We might say that much of the supposed innovation or creativity of Capitalism is in fact illusory. This is best exemplified by the music industry: total stagnation disguised beneath a cheap veneer of newness. The whole thing is carried along by sheer the sheer velocity, the pace of new songs, albums and artists. But the overwhelming reliance on nostalgia and fake authenticity (better: authenticity as a marketing tactic) belies the lack of any real movement beneath the surface. Where Land (or, perhaps, D&G) wants to argue that the future is a radical expansion of the productive process driven by an explosion of libidinal energy, we thinking along with Mark Fisher we can perhaps see through this facade to the stagnation beneath.
Fisher draws on Fredric Jameson (a brilliant writer, whom everyone should read) who argues that in the Communist Manifesto, Marx:
“proposes to see capitalism as the most productive moment of history and the most destructive at the same time, and issues the imperative to think Good and Evil simultaneously, and as inseparable and inextricable dimensions of the same present of time. This is then a more productive way of transcending Good and Evil than the cynicism and lawlessness which so many readers attribute to the Nietzschean program.”
https://markfisherreblog.tumblr.com/post/32522465887/terminator-vs-avatar-notes-on-accelerationism
Further questions remain. Can we really conceptualise desire in a non-ideological way, given the overwhelming influence of advertising, marketing, social conditioning etc. on our preferences and desires; or is Marcuse (drawing on Freud) right to delineate between true and false needs? How does ideology fit into this picture? And what might a post-capitalist future look like? I don’t know the answer to these questions yet, but I think they’re some of the key ones which arise out of this reading of Marx and Fisher’s programme for the left.

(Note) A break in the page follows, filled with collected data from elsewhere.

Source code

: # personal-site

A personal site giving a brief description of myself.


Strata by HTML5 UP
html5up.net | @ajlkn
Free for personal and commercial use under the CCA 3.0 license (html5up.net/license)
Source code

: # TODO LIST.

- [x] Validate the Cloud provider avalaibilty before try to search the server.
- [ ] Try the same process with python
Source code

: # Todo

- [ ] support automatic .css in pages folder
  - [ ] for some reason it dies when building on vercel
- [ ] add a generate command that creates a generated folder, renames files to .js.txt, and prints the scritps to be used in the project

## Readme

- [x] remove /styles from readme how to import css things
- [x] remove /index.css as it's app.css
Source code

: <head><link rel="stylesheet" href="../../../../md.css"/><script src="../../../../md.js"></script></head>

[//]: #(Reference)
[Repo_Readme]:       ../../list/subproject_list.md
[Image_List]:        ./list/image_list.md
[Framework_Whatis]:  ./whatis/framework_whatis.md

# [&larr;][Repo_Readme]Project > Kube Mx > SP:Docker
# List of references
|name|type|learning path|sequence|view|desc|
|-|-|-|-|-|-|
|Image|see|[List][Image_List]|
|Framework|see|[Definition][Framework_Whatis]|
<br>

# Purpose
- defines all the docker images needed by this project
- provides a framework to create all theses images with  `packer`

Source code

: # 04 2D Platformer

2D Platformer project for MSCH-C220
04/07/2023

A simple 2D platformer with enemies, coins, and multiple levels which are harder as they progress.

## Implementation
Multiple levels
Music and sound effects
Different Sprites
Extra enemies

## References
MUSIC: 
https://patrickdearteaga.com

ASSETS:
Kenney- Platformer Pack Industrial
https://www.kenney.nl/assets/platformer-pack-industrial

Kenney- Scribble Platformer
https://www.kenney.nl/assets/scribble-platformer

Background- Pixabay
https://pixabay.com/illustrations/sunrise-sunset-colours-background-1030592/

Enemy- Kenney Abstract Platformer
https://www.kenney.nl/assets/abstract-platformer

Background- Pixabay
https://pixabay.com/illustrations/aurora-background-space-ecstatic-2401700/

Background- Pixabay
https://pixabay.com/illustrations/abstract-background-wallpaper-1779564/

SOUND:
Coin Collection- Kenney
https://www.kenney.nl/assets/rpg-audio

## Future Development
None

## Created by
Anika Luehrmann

One response to “Post-Capitalist Desire”
It’s amazing how totally invented phrases to describe incoherent ideas, or regurgitated ones from the trash heap of failed socialist nonsense of the past make there way into the so called “progressive” lexicon. Even more amazing is when such ideas are either dismissed, especially by anarcho-capitalists, or called out for the hypocrisy they represent and the proselytizing statists have such convulsive reactions. Such was the case with Marx, Mao, Mussolini, Peron, Castro……yes, these guys knew that desire had to be beaten out of humanity, and that age old fascistic idea was painfully coherent.